Holistic Nutrition is basically treating the body as a whole.  This means not treating individual symptoms (aches, illness, allergies, high blood pressure, etc), but finding a way to balance the whole body through what food you eat in order to eschew any physical or mental ailments one might have.

Nutrigenomics, or Nutritional Genomics, is the study of how diets interact with genomes, and more specifically, how they relate to certain diseases and cancer types.  This is a research-focused profession, working to help prevent disease through healthy and correct eating habits and finding the best foods possible for our bodies.  Those in this field also work to bring this knowledge and technology to developing and struggling countries to help improve their overall health and eating practices.

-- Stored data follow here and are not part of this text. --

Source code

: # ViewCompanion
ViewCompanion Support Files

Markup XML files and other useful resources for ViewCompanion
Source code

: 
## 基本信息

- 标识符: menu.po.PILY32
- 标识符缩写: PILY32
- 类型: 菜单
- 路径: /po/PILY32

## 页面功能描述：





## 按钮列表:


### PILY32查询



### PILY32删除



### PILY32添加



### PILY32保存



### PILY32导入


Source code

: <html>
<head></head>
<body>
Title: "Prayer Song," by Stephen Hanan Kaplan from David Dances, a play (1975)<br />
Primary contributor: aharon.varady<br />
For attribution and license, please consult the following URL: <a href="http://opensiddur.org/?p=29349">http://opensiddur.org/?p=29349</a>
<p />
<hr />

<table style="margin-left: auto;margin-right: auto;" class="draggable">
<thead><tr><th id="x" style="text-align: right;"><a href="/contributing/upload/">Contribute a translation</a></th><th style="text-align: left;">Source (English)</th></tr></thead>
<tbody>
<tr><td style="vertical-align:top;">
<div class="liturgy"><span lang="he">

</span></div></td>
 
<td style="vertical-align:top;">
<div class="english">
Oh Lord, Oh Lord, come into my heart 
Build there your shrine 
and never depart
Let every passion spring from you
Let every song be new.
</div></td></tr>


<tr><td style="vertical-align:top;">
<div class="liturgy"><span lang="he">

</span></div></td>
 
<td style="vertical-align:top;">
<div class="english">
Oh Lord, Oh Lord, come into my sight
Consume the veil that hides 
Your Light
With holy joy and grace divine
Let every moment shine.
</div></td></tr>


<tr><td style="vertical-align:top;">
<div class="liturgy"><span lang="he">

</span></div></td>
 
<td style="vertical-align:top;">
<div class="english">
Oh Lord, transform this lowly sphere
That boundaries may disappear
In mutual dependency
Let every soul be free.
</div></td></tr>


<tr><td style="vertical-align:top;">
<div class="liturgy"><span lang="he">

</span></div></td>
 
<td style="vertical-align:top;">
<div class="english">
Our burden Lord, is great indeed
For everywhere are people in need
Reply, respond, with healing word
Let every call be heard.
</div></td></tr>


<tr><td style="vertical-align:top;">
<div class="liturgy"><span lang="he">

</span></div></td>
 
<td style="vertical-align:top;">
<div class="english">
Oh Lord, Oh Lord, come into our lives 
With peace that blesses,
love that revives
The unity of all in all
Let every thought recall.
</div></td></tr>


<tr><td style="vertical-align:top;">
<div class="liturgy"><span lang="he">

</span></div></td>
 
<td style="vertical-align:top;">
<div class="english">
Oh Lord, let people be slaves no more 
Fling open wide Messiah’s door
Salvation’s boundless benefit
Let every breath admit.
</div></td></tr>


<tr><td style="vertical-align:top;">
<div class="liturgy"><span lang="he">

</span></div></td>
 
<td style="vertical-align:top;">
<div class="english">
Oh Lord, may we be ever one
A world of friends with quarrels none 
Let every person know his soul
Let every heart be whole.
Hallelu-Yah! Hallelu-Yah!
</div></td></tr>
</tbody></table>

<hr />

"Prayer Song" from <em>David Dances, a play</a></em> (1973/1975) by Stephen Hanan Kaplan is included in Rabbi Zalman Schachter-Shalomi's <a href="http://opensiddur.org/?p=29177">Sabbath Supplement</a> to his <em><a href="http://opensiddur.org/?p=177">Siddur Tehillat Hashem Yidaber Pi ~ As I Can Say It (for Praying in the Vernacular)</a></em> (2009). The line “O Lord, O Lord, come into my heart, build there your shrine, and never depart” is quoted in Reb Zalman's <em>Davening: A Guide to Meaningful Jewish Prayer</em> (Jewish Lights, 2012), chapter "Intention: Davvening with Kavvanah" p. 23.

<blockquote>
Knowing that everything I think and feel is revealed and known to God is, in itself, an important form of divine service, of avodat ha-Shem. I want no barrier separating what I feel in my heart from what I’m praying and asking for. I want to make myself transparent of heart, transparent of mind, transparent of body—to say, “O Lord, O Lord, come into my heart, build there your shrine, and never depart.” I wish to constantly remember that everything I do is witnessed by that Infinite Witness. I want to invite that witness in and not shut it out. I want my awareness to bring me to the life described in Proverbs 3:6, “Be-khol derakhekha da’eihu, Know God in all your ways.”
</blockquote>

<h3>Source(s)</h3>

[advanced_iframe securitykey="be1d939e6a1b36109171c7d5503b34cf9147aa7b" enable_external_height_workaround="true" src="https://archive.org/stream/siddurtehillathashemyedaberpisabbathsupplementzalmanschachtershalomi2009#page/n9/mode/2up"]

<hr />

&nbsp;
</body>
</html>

Nutrition Physiology is the study of how nutrition affects our physical health.  Researchers look at how diet, exercise, and sleep affect our bodies; how good nutrition can help with quicker recovery from illness or injury; whether there are differences in diet between those in rural areas versus suburban and what affects that might have, and so on.  This field studies the body down to its smallest cells to see how it is affected by what we consume and how we treat it.

Prenatal Nutrition is focused specifically on pregnant women’s health.  This field addresses what and how much women should eat to provide for both their own health and that of their unborn child.  It also provides information on healthy weight gain during pregnancy, what foods will provide the most nourishment for mom and baby, and what will help build energy to help with healthy breastfeeding after the child is born.

Sports Nutrition focuses on helping athletes get the best possible diet and exercise in order to perform at their peak.  Sports nutritionists help athletes in any sport determine what foods, vitamins, minerals, and fluids their bodies need in order to train and compete at their best and without causing injury to their bodies.  They also help athletes set up plans so they get the right amount of rest as well as what to do if an injury does occur.

Clinical Nutritionists work in doctor’s offices, hospitals, and rehabilitation centers.  They help those with illness, disease, or injury set up diet plans that will help them meet their nutritional needs.  They also work with doctors and nurses to implement these plans and evaluate the results.